Task objective.
Your answer should consist of the lines in the following data that contain "UNITED".

*** Records to process Section Begins ***

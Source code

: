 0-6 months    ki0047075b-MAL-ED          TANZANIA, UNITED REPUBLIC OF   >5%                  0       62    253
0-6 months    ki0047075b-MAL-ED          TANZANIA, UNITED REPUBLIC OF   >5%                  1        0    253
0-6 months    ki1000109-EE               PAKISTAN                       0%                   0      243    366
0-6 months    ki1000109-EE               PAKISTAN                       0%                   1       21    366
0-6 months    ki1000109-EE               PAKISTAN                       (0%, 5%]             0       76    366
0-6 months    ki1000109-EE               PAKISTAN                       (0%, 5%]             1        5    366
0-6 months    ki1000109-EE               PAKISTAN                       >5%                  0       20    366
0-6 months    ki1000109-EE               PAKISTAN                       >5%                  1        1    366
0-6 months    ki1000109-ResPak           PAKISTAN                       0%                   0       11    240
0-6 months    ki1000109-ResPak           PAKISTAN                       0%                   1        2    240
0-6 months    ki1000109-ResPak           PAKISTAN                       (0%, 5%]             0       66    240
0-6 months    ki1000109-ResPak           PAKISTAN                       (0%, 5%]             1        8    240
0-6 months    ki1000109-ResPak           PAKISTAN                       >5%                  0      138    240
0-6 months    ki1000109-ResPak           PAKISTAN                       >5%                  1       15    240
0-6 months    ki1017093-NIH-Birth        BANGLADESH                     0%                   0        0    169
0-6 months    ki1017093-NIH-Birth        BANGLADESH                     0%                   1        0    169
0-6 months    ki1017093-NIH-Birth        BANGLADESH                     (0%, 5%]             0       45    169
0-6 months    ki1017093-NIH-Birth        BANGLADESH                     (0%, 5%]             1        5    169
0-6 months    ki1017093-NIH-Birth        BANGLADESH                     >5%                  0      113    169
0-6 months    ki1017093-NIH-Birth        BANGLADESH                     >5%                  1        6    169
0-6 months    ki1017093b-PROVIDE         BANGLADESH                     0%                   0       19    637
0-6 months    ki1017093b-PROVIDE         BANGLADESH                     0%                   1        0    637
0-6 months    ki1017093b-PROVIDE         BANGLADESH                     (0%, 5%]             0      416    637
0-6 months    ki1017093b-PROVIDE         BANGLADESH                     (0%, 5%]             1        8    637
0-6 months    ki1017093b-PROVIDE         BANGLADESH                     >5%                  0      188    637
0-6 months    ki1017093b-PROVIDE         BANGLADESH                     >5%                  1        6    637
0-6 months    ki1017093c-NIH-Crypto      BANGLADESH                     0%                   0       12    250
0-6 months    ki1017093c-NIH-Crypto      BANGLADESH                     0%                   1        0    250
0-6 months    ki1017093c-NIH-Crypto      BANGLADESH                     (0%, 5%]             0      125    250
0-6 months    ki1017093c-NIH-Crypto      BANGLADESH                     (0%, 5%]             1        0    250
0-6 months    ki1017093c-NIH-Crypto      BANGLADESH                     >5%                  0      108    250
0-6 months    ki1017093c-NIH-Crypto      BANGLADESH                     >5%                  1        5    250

*** Records to process Section Ends ***

Your solution.
: 0-6 months    ki0047075b-MAL-ED          TANZANIA, UNITED REPUBLIC OF   >5%                  0       62    253
0-6 months    ki0047075b-MAL-ED          TANZANIA, UNITED REPUBLIC OF   >5%                  1        0    253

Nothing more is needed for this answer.